İhbarcı ile iftiracı
Emirdağ’da ayrı ayrı görüşerek hatıralarını tesbit ettiğimiz “son şahitler”den gerek Mahmut Çalışkan ve gerekse Ahmet Urfalı, iki ayrı şahıs ile alâkalı iki ayrı hadiseyi ittifakla anlatarak bizlere naklettiler.
Bu hadiselerden biri Üstad Bediüzzaman’a atılan çirkin bir iftira ile ilgili, diğer hadise ise, gizlice basılan Gençlik Rehberini ihbar ile alâkalıdır.
Bazen bu iki ayrı hadise ve failleri birbirine karıştırıldığı için, bunun hakikatini etraflıca izah etmekte fayda var.
İhbarcı ile “küçük bir vukuât”
Üstad Bediüzzaman’ın en yakın hizmetkârlarından olup manevi evlatlığa kabul edilen Ceylan Çalışkan, 1947’de Eskişehir’de gizlice Gençlik Rehberi isimli eseri tabettirir. Yine aynı gizlilik içinde Emirdağ’a getirtir. Tevzi, dağıtım buradan yapılacak. Muhtaçlara buradan ulaştırılacak, gelen ziyaretçilere hediye edilecek…

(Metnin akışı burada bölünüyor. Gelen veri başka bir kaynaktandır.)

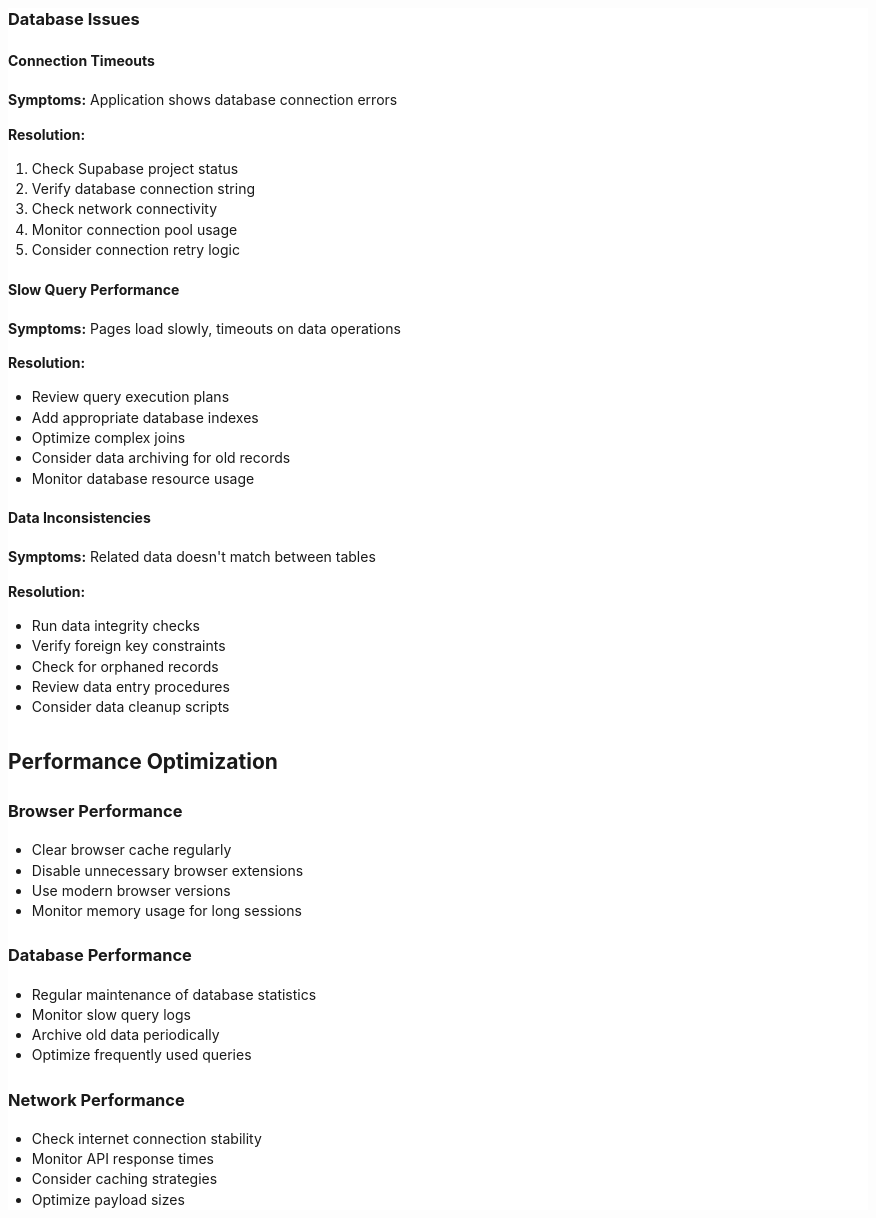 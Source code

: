 ### Database Issues

#### Connection Timeouts
**Symptoms:** Application shows database connection errors

**Resolution:**
1. Check Supabase project status
2. Verify database connection string
3. Check network connectivity
4. Monitor connection pool usage
5. Consider connection retry logic

#### Slow Query Performance
**Symptoms:** Pages load slowly, timeouts on data operations

**Resolution:**
- Review query execution plans
- Add appropriate database indexes
- Optimize complex joins
- Consider data archiving for old records
- Monitor database resource usage

#### Data Inconsistencies
**Symptoms:** Related data doesn't match between tables

**Resolution:**
- Run data integrity checks
- Verify foreign key constraints
- Check for orphaned records
- Review data entry procedures
- Consider data cleanup scripts

## Performance Optimization

### Browser Performance
- Clear browser cache regularly
- Disable unnecessary browser extensions
- Use modern browser versions
- Monitor memory usage for long sessions

### Database Performance
- Regular maintenance of database statistics
- Monitor slow query logs
- Archive old data periodically
- Optimize frequently used queries

### Network Performance
- Check internet connection stability
- Monitor API response times
- Consider caching strategies
- Optimize payload sizes
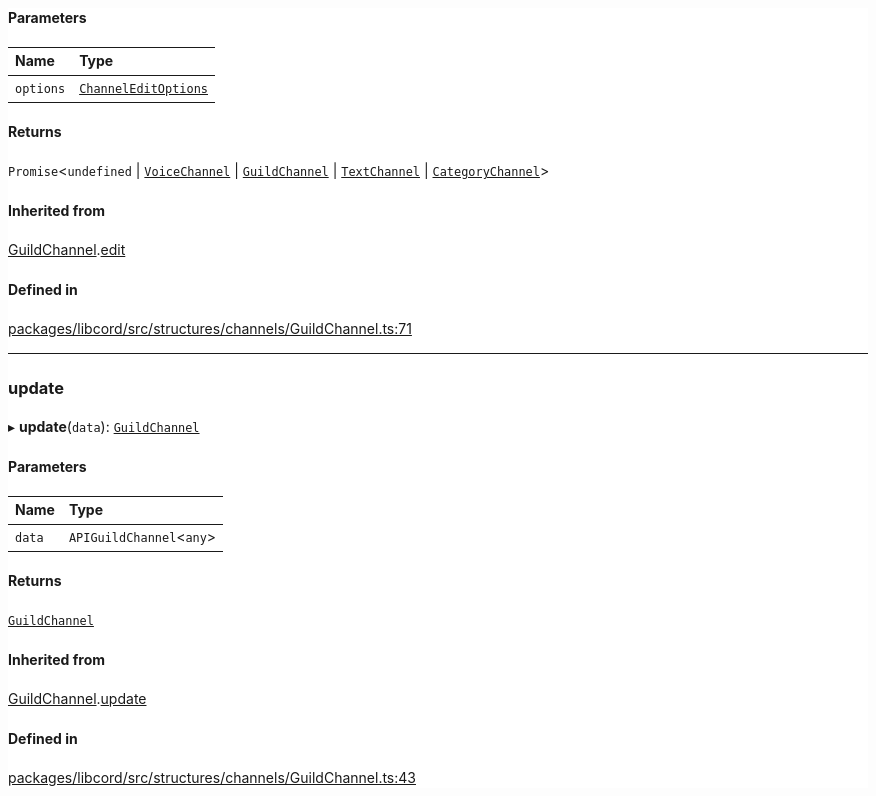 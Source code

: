 #### Parameters

| Name | Type |
| :------ | :------ |
| `options` | [`ChannelEditOptions`](../interfaces/ChannelEditOptions.md) |

#### Returns

`Promise`<`undefined` \| [`VoiceChannel`](VoiceChannel.md) \| [`GuildChannel`](GuildChannel.md) \| [`TextChannel`](TextChannel.md) \| [`CategoryChannel`](CategoryChannel.md)\>

#### Inherited from

[GuildChannel](GuildChannel.md).[edit](GuildChannel.md#edit)

#### Defined in

[packages/libcord/src/structures/channels/GuildChannel.ts:71](https://github.com/Libcord/libcord/blob/f9964b8/packages/libcord/src/structures/channels/GuildChannel.ts#L71)

___

### update

▸ **update**(`data`): [`GuildChannel`](GuildChannel.md)

#### Parameters

| Name | Type |
| :------ | :------ |
| `data` | `APIGuildChannel`<`any`\> |

#### Returns

[`GuildChannel`](GuildChannel.md)

#### Inherited from

[GuildChannel](GuildChannel.md).[update](GuildChannel.md#update)

#### Defined in

[packages/libcord/src/structures/channels/GuildChannel.ts:43](https://github.com/Libcord/libcord/blob/f9964b8/packages/libcord/src/structures/channels/GuildChannel.ts#L43)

Ne var ki, kitapların nasıl basıldığını ve getirilip nerede saklandığını yerli bir casus takip ederek öğrenmiş. Parayla elde edilen bu rezil adam, Ceylan Çalışkan’a gelip diyor ki: “Sizin bütün yaptıklarınızı bir bir biliyorum. Burada ne yapıyor, ne işler çeviriyorsanız, hepsinden haberdarım. Ayrıca, gizlice bastırdığınız kitapları getirip nereye sakladığınızı da biliyorum. Size ne yapacağımı yakında görürsünüz. Sana da, hocanıza da gösteririm ben gününüzü…”
Bu tehditlerle de yetinmeyen aşağılık casus, bir de Üstad Bediüzzaman’a hakaretler yağdırmaya yeltenir. Aralarında ciddi bir münakaşa çıkar.
Bütün bu yaptıklarına tahammül edemeyen Ceylan, Üstad Bediüzzaman'ın risâlelerde “küçük bir vukuât” olarak zikrettiği hadiseye sebebiyet verir.
Bir sene sonraki Afyon Mahkemesinde, “asayişi ihlâl” etmekle itham edilen Bediüzzaman Hazretleri “Küçük bir çocuğun küçük bir vukuâtından başka bir vukuâtımız yoktur” diyerek, bu hadiseyi ima eder. Ancak, orada da bu meselenin açılması istenmez. Çünkü, kimsenin açıktan açığa casusluk ve ihbarcılığı savunacak hali olmadığı gibi, bir sene sonra tekrar kötülük yoluna sapan o adi adamın kendi tarafında olmasını da istemez.
İftiracı polis
Bu hadise, Emirdağ Lahikasındaki mektuplarda zikrediliyor. Her yönüyle Üstad Bediüzzaman’ı takip ve tarassut altında bulunduran anlaşmalı polisler, uzun süre uğraşmalarına rağmen, ellerine bir malzeme geçmez. Sonunda işi yalana ve iftiraya dökerler.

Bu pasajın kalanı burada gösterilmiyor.